++++ RECORDS FOR PROCESSING ++++
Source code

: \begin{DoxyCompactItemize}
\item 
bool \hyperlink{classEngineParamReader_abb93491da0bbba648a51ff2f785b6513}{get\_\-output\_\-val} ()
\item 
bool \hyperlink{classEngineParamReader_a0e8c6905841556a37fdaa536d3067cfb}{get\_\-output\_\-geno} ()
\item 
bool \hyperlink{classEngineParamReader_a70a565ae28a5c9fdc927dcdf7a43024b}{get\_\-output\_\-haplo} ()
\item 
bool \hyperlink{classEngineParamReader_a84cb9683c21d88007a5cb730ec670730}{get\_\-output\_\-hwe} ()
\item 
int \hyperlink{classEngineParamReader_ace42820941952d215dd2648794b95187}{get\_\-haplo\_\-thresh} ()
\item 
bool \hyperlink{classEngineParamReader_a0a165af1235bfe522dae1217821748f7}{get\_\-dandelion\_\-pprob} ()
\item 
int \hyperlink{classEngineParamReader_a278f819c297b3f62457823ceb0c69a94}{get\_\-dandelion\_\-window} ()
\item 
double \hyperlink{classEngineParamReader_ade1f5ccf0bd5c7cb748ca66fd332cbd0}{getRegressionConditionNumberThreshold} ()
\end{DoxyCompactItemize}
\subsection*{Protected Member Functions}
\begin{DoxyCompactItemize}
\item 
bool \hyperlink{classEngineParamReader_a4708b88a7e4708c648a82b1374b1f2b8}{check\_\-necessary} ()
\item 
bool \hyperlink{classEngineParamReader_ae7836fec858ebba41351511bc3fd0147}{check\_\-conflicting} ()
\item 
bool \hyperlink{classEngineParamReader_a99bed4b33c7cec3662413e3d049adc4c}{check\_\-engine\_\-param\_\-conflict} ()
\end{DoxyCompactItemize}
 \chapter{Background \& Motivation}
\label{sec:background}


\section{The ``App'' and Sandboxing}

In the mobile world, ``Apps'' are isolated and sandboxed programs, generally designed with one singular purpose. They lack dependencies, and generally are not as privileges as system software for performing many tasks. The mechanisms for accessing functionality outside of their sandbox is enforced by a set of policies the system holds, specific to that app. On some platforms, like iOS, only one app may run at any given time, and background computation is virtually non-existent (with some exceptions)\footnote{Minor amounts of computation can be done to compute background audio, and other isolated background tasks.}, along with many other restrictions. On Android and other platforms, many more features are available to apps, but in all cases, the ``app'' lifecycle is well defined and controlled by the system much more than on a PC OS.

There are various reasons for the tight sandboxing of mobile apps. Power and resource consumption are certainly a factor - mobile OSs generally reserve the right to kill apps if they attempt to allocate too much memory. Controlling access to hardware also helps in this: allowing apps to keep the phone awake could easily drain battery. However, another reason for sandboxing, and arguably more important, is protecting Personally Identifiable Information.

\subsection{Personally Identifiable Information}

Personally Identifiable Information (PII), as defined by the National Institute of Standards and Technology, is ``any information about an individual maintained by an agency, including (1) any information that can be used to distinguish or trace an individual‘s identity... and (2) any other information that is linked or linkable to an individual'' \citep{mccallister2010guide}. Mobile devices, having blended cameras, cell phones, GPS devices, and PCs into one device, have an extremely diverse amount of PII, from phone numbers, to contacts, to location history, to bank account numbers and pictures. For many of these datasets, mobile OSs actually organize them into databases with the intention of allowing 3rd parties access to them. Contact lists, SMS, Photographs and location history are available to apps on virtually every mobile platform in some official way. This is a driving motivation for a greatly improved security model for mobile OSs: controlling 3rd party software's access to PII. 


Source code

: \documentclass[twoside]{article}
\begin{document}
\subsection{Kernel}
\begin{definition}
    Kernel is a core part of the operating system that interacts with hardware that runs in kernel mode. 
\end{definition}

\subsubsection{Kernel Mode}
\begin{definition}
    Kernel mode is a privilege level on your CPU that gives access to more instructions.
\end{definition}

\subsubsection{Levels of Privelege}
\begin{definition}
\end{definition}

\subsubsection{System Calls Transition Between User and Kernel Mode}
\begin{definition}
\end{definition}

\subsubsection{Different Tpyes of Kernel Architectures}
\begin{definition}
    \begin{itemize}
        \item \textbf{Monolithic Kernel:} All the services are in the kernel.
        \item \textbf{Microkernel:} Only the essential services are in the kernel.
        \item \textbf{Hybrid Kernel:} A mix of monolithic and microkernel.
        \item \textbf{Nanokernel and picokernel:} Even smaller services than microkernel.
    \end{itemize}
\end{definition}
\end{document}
++++
**EXERCISE AIM**
Output the complete data verbatim.

**ANSWER FOR THIS EXERCISE**
Source code

: \begin{DoxyCompactItemize}
\item 
bool \hyperlink{classEngineParamReader_abb93491da0bbba648a51ff2f785b6513}{get\_\-output\_\-val} ()
\item 
bool \hyperlink{classEngineParamReader_a0e8c6905841556a37fdaa536d3067cfb}{get\_\-output\_\-geno} ()
\item 
bool \hyperlink{classEngineParamReader_a70a565ae28a5c9fdc927dcdf7a43024b}{get\_\-output\_\-haplo} ()
\item 
bool \hyperlink{classEngineParamReader_a84cb9683c21d88007a5cb730ec670730}{get\_\-output\_\-hwe} ()
\item 
int \hyperlink{classEngineParamReader_ace42820941952d215dd2648794b95187}{get\_\-haplo\_\-thresh} ()
\item 
bool \hyperlink{classEngineParamReader_a0a165af1235bfe522dae1217821748f7}{get\_\-dandelion\_\-pprob} ()
\item 
int \hyperlink{classEngineParamReader_a278f819c297b3f62457823ceb0c69a94}{get\_\-dandelion\_\-window} ()
\item 
double \hyperlink{classEngineParamReader_ade1f5ccf0bd5c7cb748ca66fd332cbd0}{getRegressionConditionNumberThreshold} ()
\end{DoxyCompactItemize}
\subsection*{Protected Member Functions}
\begin{DoxyCompactItemize}
\item 
bool \hyperlink{classEngineParamReader_a4708b88a7e4708c648a82b1374b1f2b8}{check\_\-necessary} ()
\item 
bool \hyperlink{classEngineParamReader_ae7836fec858ebba41351511bc3fd0147}{check\_\-conflicting} ()
\item 
bool \hyperlink{classEngineParamReader_a99bed4b33c7cec3662413e3d049adc4c}{check\_\-engine\_\-param\_\-conflict} ()
\end{DoxyCompactItemize}
 \chapter{Background \& Motivation}
\label{sec:background}


\section{The ``App'' and Sandboxing}

In the mobile world, ``Apps'' are isolated and sandboxed programs, generally designed with one singular purpose. They lack dependencies, and generally are not as privileges as system software for performing many tasks. The mechanisms for accessing functionality outside of their sandbox is enforced by a set of policies the system holds, specific to that app. On some platforms, like iOS, only one app may run at any given time, and background computation is virtually non-existent (with some exceptions)\footnote{Minor amounts of computation can be done to compute background audio, and other isolated background tasks.}, along with many other restrictions. On Android and other platforms, many more features are available to apps, but in all cases, the ``app'' lifecycle is well defined and controlled by the system much more than on a PC OS.

There are various reasons for the tight sandboxing of mobile apps. Power and resource consumption are certainly a factor - mobile OSs generally reserve the right to kill apps if they attempt to allocate too much memory. Controlling access to hardware also helps in this: allowing apps to keep the phone awake could easily drain battery. However, another reason for sandboxing, and arguably more important, is protecting Personally Identifiable Information.

\subsection{Personally Identifiable Information}

Personally Identifiable Information (PII), as defined by the National Institute of Standards and Technology, is ``any information about an individual maintained by an agency, including (1) any information that can be used to distinguish or trace an individual‘s identity... and (2) any other information that is linked or linkable to an individual'' \citep{mccallister2010guide}. Mobile devices, having blended cameras, cell phones, GPS devices, and PCs into one device, have an extremely diverse amount of PII, from phone numbers, to contacts, to location history, to bank account numbers and pictures. For many of these datasets, mobile OSs actually organize them into databases with the intention of allowing 3rd parties access to them. Contact lists, SMS, Photographs and location history are available to apps on virtually every mobile platform in some official way. This is a driving motivation for a greatly improved security model for mobile OSs: controlling 3rd party software's access to PII. 


Source code

: \documentclass[twoside]{article}
\begin{document}
\subsection{Kernel}
\begin{definition}
    Kernel is a core part of the operating system that interacts with hardware that runs in kernel mode. 
\end{definition}

\subsubsection{Kernel Mode}
\begin{definition}
    Kernel mode is a privilege level on your CPU that gives access to more instructions.
\end{definition}

\subsubsection{Levels of Privelege}
\begin{definition}
\end{definition}

\subsubsection{System Calls Transition Between User and Kernel Mode}
\begin{definition}
\end{definition}

\subsubsection{Different Tpyes of Kernel Architectures}
\begin{definition}
    \begin{itemize}
        \item \textbf{Monolithic Kernel:} All the services are in the kernel.
        \item \textbf{Microkernel:} Only the essential services are in the kernel.
        \item \textbf{Hybrid Kernel:} A mix of monolithic and microkernel.
        \item \textbf{Nanokernel and picokernel:} Even smaller services than microkernel.
    \end{itemize}
\end{definition}
\end{document}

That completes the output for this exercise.